Required action:
Each line of the listing should be reproduced exactly.

Extracted entries:
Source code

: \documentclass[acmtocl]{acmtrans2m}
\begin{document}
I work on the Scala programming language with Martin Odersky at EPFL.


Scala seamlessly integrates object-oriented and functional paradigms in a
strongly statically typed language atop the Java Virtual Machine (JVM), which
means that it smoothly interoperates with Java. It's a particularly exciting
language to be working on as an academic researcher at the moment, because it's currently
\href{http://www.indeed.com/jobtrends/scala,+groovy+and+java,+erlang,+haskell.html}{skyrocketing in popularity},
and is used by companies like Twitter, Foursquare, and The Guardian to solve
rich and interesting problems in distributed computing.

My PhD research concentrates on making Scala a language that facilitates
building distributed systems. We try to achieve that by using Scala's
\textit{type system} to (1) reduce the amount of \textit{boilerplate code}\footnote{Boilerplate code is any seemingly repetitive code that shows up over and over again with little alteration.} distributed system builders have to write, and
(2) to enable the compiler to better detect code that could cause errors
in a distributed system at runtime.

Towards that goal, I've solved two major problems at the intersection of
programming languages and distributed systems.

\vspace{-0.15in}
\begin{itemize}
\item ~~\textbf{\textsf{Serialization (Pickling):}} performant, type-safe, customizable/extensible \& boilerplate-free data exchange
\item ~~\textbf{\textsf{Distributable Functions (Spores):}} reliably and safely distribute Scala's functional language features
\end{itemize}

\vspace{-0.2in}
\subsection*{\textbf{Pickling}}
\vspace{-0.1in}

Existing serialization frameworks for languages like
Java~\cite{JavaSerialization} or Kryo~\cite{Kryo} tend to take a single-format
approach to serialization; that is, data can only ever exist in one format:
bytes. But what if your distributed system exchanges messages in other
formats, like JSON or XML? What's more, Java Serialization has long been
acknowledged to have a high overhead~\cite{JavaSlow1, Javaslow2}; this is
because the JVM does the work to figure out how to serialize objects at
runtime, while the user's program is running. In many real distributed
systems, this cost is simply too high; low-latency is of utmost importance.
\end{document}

Solved problem:
Source code

: \documentclass[acmtocl]{acmtrans2m}
\begin{document}
I work on the Scala programming language with Martin Odersky at EPFL.


Scala seamlessly integrates object-oriented and functional paradigms in a
strongly statically typed language atop the Java Virtual Machine (JVM), which
means that it smoothly interoperates with Java. It's a particularly exciting
language to be working on as an academic researcher at the moment, because it's currently
\href{http://www.indeed.com/jobtrends/scala,+groovy+and+java,+erlang,+haskell.html}{skyrocketing in popularity},
and is used by companies like Twitter, Foursquare, and The Guardian to solve
rich and interesting problems in distributed computing.

My PhD research concentrates on making Scala a language that facilitates
building distributed systems. We try to achieve that by using Scala's
\textit{type system} to (1) reduce the amount of \textit{boilerplate code}\footnote{Boilerplate code is any seemingly repetitive code that shows up over and over again with little alteration.} distributed system builders have to write, and
(2) to enable the compiler to better detect code that could cause errors
in a distributed system at runtime.

Towards that goal, I've solved two major problems at the intersection of
programming languages and distributed systems.

\vspace{-0.15in}
\begin{itemize}
\item ~~\textbf{\textsf{Serialization (Pickling):}} performant, type-safe, customizable/extensible \& boilerplate-free data exchange
\item ~~\textbf{\textsf{Distributable Functions (Spores):}} reliably and safely distribute Scala's functional language features
\end{itemize}

\vspace{-0.2in}
\subsection*{\textbf{Pickling}}
\vspace{-0.1in}

Existing serialization frameworks for languages like
Java~\cite{JavaSerialization} or Kryo~\cite{Kryo} tend to take a single-format
approach to serialization; that is, data can only ever exist in one format:
bytes. But what if your distributed system exchanges messages in other
formats, like JSON or XML? What's more, Java Serialization has long been
acknowledged to have a high overhead~\cite{JavaSlow1, Javaslow2}; this is
because the JVM does the work to figure out how to serialize objects at
runtime, while the user's program is running. In many real distributed
systems, this cost is simply too high; low-latency is of utmost importance.
\end{document}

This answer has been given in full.